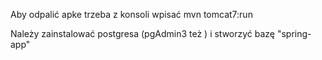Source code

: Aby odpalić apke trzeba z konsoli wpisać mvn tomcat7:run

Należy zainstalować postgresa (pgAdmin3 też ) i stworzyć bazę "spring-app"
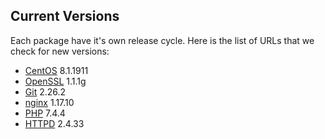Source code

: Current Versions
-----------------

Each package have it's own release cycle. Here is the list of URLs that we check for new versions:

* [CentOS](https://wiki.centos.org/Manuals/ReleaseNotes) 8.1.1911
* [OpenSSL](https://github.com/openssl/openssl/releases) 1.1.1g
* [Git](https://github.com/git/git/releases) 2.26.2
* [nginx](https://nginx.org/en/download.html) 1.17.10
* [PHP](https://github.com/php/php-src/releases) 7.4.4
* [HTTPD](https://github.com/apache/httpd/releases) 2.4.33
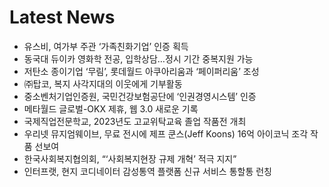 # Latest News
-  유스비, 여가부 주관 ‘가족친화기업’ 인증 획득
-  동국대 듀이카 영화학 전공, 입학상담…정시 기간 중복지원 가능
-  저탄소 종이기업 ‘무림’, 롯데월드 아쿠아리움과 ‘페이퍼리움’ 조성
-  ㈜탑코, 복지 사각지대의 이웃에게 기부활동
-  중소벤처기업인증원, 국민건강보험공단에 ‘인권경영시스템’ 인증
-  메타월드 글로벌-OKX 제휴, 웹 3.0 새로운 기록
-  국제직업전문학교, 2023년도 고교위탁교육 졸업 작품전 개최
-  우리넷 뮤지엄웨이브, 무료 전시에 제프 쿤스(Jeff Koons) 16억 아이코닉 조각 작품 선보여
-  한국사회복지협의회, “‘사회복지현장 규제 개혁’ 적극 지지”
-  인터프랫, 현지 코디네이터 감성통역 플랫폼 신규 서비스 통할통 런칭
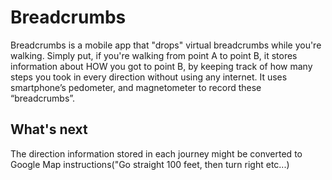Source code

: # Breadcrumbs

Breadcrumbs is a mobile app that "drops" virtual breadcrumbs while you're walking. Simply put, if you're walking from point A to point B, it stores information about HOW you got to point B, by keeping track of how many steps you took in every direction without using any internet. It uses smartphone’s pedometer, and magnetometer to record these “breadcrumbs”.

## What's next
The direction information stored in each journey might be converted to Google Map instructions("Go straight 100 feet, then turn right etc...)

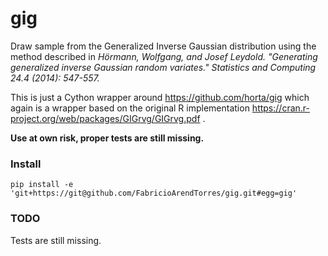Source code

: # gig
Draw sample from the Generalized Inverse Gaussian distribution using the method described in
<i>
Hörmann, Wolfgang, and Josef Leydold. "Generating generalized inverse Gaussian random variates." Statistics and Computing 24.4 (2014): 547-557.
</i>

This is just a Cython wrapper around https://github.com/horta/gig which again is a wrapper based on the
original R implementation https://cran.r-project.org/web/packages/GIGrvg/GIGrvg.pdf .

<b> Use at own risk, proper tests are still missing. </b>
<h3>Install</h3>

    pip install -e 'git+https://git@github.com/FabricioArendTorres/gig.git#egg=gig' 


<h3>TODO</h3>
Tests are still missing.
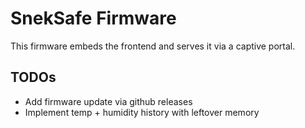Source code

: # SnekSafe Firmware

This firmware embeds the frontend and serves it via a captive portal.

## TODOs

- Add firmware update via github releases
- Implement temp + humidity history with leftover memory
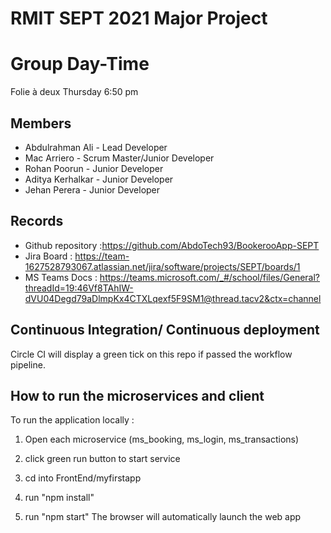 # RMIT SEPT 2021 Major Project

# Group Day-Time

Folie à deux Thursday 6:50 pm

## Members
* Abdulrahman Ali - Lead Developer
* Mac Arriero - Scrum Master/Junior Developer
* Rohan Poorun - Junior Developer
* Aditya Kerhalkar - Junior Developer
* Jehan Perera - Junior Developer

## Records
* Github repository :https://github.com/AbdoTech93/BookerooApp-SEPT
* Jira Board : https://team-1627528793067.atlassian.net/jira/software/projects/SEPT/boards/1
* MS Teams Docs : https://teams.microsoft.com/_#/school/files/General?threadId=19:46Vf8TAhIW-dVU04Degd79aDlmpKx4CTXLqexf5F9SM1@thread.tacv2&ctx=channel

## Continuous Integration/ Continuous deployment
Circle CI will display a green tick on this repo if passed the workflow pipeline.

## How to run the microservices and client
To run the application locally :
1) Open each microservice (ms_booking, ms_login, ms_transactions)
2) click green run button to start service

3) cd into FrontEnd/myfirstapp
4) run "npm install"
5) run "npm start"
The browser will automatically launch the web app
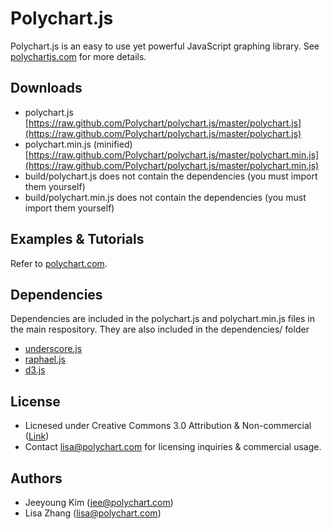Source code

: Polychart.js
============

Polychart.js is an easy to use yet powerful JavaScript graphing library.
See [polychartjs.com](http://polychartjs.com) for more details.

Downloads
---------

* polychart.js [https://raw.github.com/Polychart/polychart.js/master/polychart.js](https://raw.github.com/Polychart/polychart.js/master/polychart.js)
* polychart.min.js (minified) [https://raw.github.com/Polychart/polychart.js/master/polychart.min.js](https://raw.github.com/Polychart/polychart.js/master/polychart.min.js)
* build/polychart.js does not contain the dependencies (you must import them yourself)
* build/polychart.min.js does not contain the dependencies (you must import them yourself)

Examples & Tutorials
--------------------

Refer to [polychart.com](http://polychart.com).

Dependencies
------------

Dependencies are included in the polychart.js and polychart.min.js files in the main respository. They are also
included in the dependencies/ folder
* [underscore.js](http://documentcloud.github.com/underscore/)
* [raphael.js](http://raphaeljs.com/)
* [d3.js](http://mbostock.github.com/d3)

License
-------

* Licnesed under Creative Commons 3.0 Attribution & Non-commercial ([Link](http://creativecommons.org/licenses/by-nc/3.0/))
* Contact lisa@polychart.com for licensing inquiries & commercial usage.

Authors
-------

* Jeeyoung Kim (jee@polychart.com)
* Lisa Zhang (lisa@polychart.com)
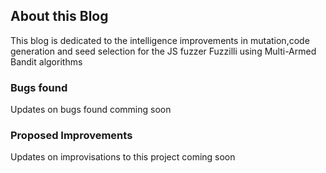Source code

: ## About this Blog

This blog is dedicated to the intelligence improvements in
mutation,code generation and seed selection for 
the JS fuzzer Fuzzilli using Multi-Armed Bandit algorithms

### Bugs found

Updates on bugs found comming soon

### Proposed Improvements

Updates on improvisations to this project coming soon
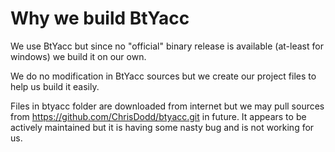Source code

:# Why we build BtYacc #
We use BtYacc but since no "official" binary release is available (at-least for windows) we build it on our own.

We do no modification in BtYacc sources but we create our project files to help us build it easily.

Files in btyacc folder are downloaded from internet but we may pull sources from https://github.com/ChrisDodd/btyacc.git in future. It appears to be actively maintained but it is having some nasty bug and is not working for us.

··········

Task requirements:
Transcribe all of the data above verbatim but omit every picture.

Completed exercise:
Source code

: Aby odpalić apke trzeba z konsoli wpisać mvn tomcat7:run

Należy zainstalować postgresa (pgAdmin3 też ) i stworzyć bazę "spring-app"
Source code

: Current Versions
-----------------

Each package have it's own release cycle. Here is the list of URLs that we check for new versions:

* [CentOS](https://wiki.centos.org/Manuals/ReleaseNotes) 8.1.1911
* [OpenSSL](https://github.com/openssl/openssl/releases) 1.1.1g
* [Git](https://github.com/git/git/releases) 2.26.2
* [nginx](https://nginx.org/en/download.html) 1.17.10
* [PHP](https://github.com/php/php-src/releases) 7.4.4
* [HTTPD](https://github.com/apache/httpd/releases) 2.4.33
 # Latest News
-  유스비, 여가부 주관 ‘가족친화기업’ 인증 획득
-  동국대 듀이카 영화학 전공, 입학상담…정시 기간 중복지원 가능
-  저탄소 종이기업 ‘무림’, 롯데월드 아쿠아리움과 ‘페이퍼리움’ 조성
-  ㈜탑코, 복지 사각지대의 이웃에게 기부활동
-  중소벤처기업인증원, 국민건강보험공단에 ‘인권경영시스템’ 인증
-  메타월드 글로벌-OKX 제휴, 웹 3.0 새로운 기록
-  국제직업전문학교, 2023년도 고교위탁교육 졸업 작품전 개최
-  우리넷 뮤지엄웨이브, 무료 전시에 제프 쿤스(Jeff Koons) 16억 아이코닉 조각 작품 선보여
-  한국사회복지협의회, “‘사회복지현장 규제 개혁’ 적극 지지”
-  인터프랫, 현지 코디네이터 감성통역 플랫폼 신규 서비스 통할통 런칭
Source code

: # Breadcrumbs

Breadcrumbs is a mobile app that "drops" virtual breadcrumbs while you're walking. Simply put, if you're walking from point A to point B, it stores information about HOW you got to point B, by keeping track of how many steps you took in every direction without using any internet. It uses smartphone’s pedometer, and magnetometer to record these “breadcrumbs”.

## What's next
The direction information stored in each journey might be converted to Google Map instructions("Go straight 100 feet, then turn right etc...)

Source code

: # gig
Draw sample from the Generalized Inverse Gaussian distribution using the method described in
<i>
Hörmann, Wolfgang, and Josef Leydold. "Generating generalized inverse Gaussian random variates." Statistics and Computing 24.4 (2014): 547-557.
</i>

This is just a Cython wrapper around https://github.com/horta/gig which again is a wrapper based on the
original R implementation https://cran.r-project.org/web/packages/GIGrvg/GIGrvg.pdf .

<b> Use at own risk, proper tests are still missing. </b>
<h3>Install</h3>

    pip install -e 'git+https://git@github.com/FabricioArendTorres/gig.git#egg=gig' 


<h3>TODO</h3>
Tests are still missing.
Source code

: # SnekSafe Firmware

This firmware embeds the frontend and serves it via a captive portal.

## TODOs

- Add firmware update via github releases
- Implement temp + humidity history with leftover memory
 # RMIT SEPT 2021 Major Project

# Group Day-Time

Folie à deux Thursday 6:50 pm

## Members
* Abdulrahman Ali - Lead Developer
* Mac Arriero - Scrum Master/Junior Developer
* Rohan Poorun - Junior Developer
* Aditya Kerhalkar - Junior Developer
* Jehan Perera - Junior Developer

## Records
* Github repository :https://github.com/AbdoTech93/BookerooApp-SEPT
* Jira Board : https://team-1627528793067.atlassian.net/jira/software/projects/SEPT/boards/1
* MS Teams Docs : https://teams.microsoft.com/_#/school/files/General?threadId=19:46Vf8TAhIW-dVU04Degd79aDlmpKx4CTXLqexf5F9SM1@thread.tacv2&ctx=channel

## Continuous Integration/ Continuous deployment
Circle CI will display a green tick on this repo if passed the workflow pipeline.

## How to run the microservices and client
To run the application locally :
1) Open each microservice (ms_booking, ms_login, ms_transactions)
2) click green run button to start service

3) cd into FrontEnd/myfirstapp
4) run "npm install"
5) run "npm start"
The browser will automatically launch the web app
Source code

: Polychart.js
============

Polychart.js is an easy to use yet powerful JavaScript graphing library.
See [polychartjs.com](http://polychartjs.com) for more details.

Downloads
---------

* polychart.js [https://raw.github.com/Polychart/polychart.js/master/polychart.js](https://raw.github.com/Polychart/polychart.js/master/polychart.js)
* polychart.min.js (minified) [https://raw.github.com/Polychart/polychart.js/master/polychart.min.js](https://raw.github.com/Polychart/polychart.js/master/polychart.min.js)
* build/polychart.js does not contain the dependencies (you must import them yourself)
* build/polychart.min.js does not contain the dependencies (you must import them yourself)

Examples & Tutorials
--------------------

Refer to [polychart.com](http://polychart.com).

Dependencies
------------

Dependencies are included in the polychart.js and polychart.min.js files in the main respository. They are also
included in the dependencies/ folder
* [underscore.js](http://documentcloud.github.com/underscore/)
* [raphael.js](http://raphaeljs.com/)
* [d3.js](http://mbostock.github.com/d3)

License
-------

* Licnesed under Creative Commons 3.0 Attribution & Non-commercial ([Link](http://creativecommons.org/licenses/by-nc/3.0/))
* Contact lisa@polychart.com for licensing inquiries & commercial usage.

Authors
-------

* Jeeyoung Kim (jee@polychart.com)
* Lisa Zhang (lisa@polychart.com)
Source code

: ## About this Blog

This blog is dedicated to the intelligence improvements in
mutation,code generation and seed selection for 
the JS fuzzer Fuzzilli using Multi-Armed Bandit algorithms

### Bugs found

Updates on bugs found comming soon

### Proposed Improvements

Updates on improvisations to this project coming soon
Source code

:# Why we build BtYacc #
We use BtYacc but since no "official" binary release is available (at-least for windows) we build it on our own.

We do no modification in BtYacc sources but we create our project files to help us build it easily.

Files in btyacc folder are downloaded from internet but we may pull sources from https://github.com/ChrisDodd/btyacc.git in future. It appears to be actively maintained but it is having some nasty bug and is not working for us.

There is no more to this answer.